> Material for this task:
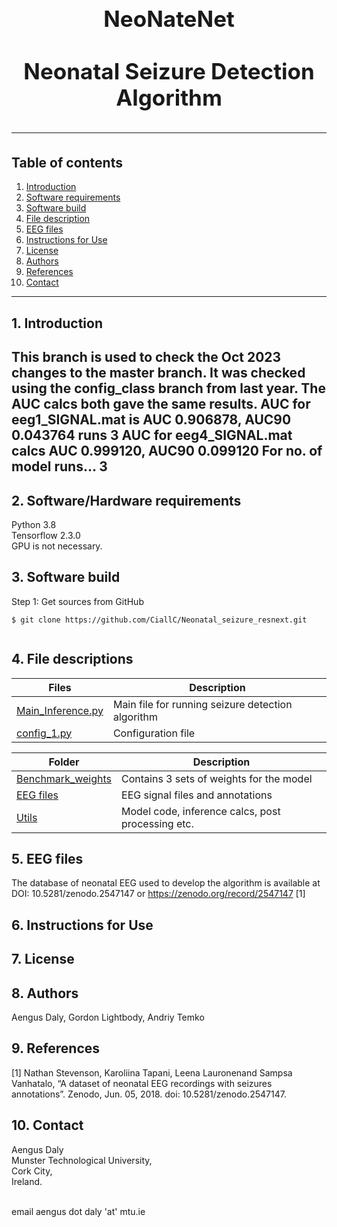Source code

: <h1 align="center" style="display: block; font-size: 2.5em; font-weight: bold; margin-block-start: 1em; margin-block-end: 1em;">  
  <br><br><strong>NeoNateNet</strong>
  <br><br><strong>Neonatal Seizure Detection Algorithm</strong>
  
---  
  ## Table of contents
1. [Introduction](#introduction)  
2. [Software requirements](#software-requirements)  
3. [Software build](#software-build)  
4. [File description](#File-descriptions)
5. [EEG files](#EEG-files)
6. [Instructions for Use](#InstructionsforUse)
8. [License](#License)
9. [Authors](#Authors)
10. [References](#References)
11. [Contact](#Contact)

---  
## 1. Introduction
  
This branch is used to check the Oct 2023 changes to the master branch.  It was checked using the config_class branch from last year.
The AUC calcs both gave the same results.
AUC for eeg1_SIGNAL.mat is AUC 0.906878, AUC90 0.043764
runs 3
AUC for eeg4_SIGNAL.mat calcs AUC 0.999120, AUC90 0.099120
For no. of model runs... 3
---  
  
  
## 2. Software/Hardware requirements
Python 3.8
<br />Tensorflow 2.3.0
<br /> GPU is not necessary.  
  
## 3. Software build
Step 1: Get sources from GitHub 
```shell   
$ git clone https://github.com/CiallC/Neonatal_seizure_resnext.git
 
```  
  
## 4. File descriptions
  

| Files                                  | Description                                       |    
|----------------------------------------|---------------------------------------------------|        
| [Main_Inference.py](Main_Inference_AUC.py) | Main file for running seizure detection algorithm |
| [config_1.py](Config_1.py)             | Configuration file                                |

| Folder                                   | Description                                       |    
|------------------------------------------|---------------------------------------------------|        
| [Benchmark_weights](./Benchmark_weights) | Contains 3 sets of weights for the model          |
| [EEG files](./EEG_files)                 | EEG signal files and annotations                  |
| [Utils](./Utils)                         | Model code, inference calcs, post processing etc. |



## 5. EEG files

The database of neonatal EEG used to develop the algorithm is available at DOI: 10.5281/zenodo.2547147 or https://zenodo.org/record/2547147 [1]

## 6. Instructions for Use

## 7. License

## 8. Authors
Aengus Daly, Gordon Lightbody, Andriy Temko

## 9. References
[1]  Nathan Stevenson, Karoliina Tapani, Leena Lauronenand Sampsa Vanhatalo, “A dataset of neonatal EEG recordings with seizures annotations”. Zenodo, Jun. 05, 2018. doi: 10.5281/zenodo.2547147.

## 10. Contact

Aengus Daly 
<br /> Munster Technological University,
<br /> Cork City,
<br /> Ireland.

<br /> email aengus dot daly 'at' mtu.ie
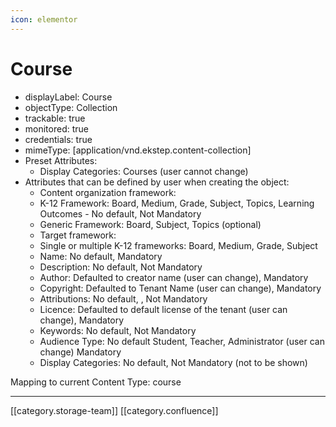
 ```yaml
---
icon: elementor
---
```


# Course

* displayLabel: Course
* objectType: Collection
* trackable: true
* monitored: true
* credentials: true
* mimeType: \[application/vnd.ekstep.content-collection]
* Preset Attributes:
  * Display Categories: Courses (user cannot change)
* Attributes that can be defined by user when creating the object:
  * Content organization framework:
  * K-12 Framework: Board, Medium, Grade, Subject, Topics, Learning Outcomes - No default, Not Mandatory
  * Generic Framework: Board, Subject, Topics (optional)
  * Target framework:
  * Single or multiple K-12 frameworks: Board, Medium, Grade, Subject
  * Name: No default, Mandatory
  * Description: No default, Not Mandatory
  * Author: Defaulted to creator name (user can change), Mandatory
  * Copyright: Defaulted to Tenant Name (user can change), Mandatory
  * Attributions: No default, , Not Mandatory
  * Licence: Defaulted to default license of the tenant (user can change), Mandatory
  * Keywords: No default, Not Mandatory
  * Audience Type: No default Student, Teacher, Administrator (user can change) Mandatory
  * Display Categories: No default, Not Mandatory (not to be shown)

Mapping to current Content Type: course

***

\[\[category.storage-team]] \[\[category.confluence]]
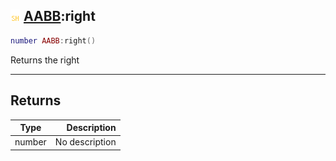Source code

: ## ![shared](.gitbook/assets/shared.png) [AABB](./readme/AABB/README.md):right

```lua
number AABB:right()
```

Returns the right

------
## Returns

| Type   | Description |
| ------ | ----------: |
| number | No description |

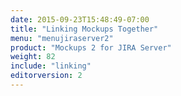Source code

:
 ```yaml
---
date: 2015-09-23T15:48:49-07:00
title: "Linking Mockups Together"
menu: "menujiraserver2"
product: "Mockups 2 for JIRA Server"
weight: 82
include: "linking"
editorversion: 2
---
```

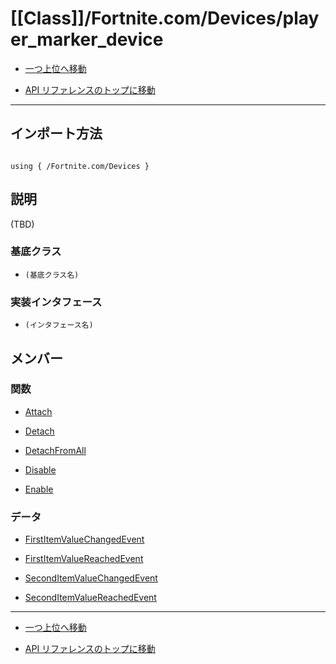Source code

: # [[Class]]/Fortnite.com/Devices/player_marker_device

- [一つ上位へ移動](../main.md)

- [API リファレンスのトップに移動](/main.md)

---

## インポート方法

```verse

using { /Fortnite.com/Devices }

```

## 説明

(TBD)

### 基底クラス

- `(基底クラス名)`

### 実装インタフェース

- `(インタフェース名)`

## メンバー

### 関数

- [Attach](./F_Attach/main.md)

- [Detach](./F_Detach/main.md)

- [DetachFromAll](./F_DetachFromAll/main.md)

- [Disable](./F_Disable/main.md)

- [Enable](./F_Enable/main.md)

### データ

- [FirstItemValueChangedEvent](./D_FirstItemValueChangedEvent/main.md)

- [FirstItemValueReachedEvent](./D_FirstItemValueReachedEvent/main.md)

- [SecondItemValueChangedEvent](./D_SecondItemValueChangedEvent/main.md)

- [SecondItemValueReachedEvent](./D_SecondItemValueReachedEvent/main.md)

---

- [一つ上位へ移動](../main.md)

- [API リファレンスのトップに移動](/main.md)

> What you have to do:
Every entry above has to be repeated exactly, apart from its pictures.

> Answer to the problem:
Source code

: <h1 align="center" style="display: block; font-size: 2.5em; font-weight: bold; margin-block-start: 1em; margin-block-end: 1em;">  
  <br><br><strong>NeoNateNet</strong>
  <br><br><strong>Neonatal Seizure Detection Algorithm</strong>
  
---  
  ## Table of contents
1. [Introduction](#introduction)  
2. [Software requirements](#software-requirements)  
3. [Software build](#software-build)  
4. [File description](#File-descriptions)
5. [EEG files](#EEG-files)
6. [Instructions for Use](#InstructionsforUse)
8. [License](#License)
9. [Authors](#Authors)
10. [References](#References)
11. [Contact](#Contact)

---  
## 1. Introduction
  
This branch is used to check the Oct 2023 changes to the master branch.  It was checked using the config_class branch from last year.
The AUC calcs both gave the same results.
AUC for eeg1_SIGNAL.mat is AUC 0.906878, AUC90 0.043764
runs 3
AUC for eeg4_SIGNAL.mat calcs AUC 0.999120, AUC90 0.099120
For no. of model runs... 3
---  
  
  
## 2. Software/Hardware requirements
Python 3.8
<br />Tensorflow 2.3.0
<br /> GPU is not necessary.  
  
## 3. Software build
Step 1: Get sources from GitHub 
```shell   
$ git clone https://github.com/CiallC/Neonatal_seizure_resnext.git
 
```  
  
## 4. File descriptions
  

| Files                                  | Description                                       |    
|----------------------------------------|---------------------------------------------------|        
| [Main_Inference.py](Main_Inference_AUC.py) | Main file for running seizure detection algorithm |
| [config_1.py](Config_1.py)             | Configuration file                                |

| Folder                                   | Description                                       |    
|------------------------------------------|---------------------------------------------------|        
| [Benchmark_weights](./Benchmark_weights) | Contains 3 sets of weights for the model          |
| [EEG files](./EEG_files)                 | EEG signal files and annotations                  |
| [Utils](./Utils)                         | Model code, inference calcs, post processing etc. |



## 5. EEG files

The database of neonatal EEG used to develop the algorithm is available at DOI: 10.5281/zenodo.2547147 or https://zenodo.org/record/2547147 [1]

## 6. Instructions for Use

## 7. License

## 8. Authors
Aengus Daly, Gordon Lightbody, Andriy Temko

## 9. References
[1]  Nathan Stevenson, Karoliina Tapani, Leena Lauronenand Sampsa Vanhatalo, “A dataset of neonatal EEG recordings with seizures annotations”. Zenodo, Jun. 05, 2018. doi: 10.5281/zenodo.2547147.

## 10. Contact

Aengus Daly 
<br /> Munster Technological University,
<br /> Cork City,
<br /> Ireland.

<br /> email aengus dot daly 'at' mtu.ie
 ```yaml
---
icon: elementor
---
```


# Course

* displayLabel: Course
* objectType: Collection
* trackable: true
* monitored: true
* credentials: true
* mimeType: \[application/vnd.ekstep.content-collection]
* Preset Attributes:
  * Display Categories: Courses (user cannot change)
* Attributes that can be defined by user when creating the object:
  * Content organization framework:
  * K-12 Framework: Board, Medium, Grade, Subject, Topics, Learning Outcomes - No default, Not Mandatory
  * Generic Framework: Board, Subject, Topics (optional)
  * Target framework:
  * Single or multiple K-12 frameworks: Board, Medium, Grade, Subject
  * Name: No default, Mandatory
  * Description: No default, Not Mandatory
  * Author: Defaulted to creator name (user can change), Mandatory
  * Copyright: Defaulted to Tenant Name (user can change), Mandatory
  * Attributions: No default, , Not Mandatory
  * Licence: Defaulted to default license of the tenant (user can change), Mandatory
  * Keywords: No default, Not Mandatory
  * Audience Type: No default Student, Teacher, Administrator (user can change) Mandatory
  * Display Categories: No default, Not Mandatory (not to be shown)

Mapping to current Content Type: course

***

\[\[category.storage-team]] \[\[category.confluence]]
Source code

: ## ![shared](.gitbook/assets/shared.png) [AABB](./readme/AABB/README.md):right

```lua
number AABB:right()
```

Returns the right

------
## Returns

| Type   | Description |
| ------ | ----------: |
| number | No description |

Source code

:
 ```yaml
---
date: 2015-09-23T15:48:49-07:00
title: "Linking Mockups Together"
menu: "menujiraserver2"
product: "Mockups 2 for JIRA Server"
weight: 82
include: "linking"
editorversion: 2
---
```

Source code

: # [[Class]]/Fortnite.com/Devices/player_marker_device

- [一つ上位へ移動](../main.md)

- [API リファレンスのトップに移動](/main.md)

---

## インポート方法

```verse

using { /Fortnite.com/Devices }

```

## 説明

(TBD)

### 基底クラス

- `(基底クラス名)`

### 実装インタフェース

- `(インタフェース名)`

## メンバー

### 関数

- [Attach](./F_Attach/main.md)

- [Detach](./F_Detach/main.md)

- [DetachFromAll](./F_DetachFromAll/main.md)

- [Disable](./F_Disable/main.md)

- [Enable](./F_Enable/main.md)

### データ

- [FirstItemValueChangedEvent](./D_FirstItemValueChangedEvent/main.md)

- [FirstItemValueReachedEvent](./D_FirstItemValueReachedEvent/main.md)

- [SecondItemValueChangedEvent](./D_SecondItemValueChangedEvent/main.md)

- [SecondItemValueReachedEvent](./D_SecondItemValueReachedEvent/main.md)

---

- [一つ上位へ移動](../main.md)

- [API リファレンスのトップに移動](/main.md)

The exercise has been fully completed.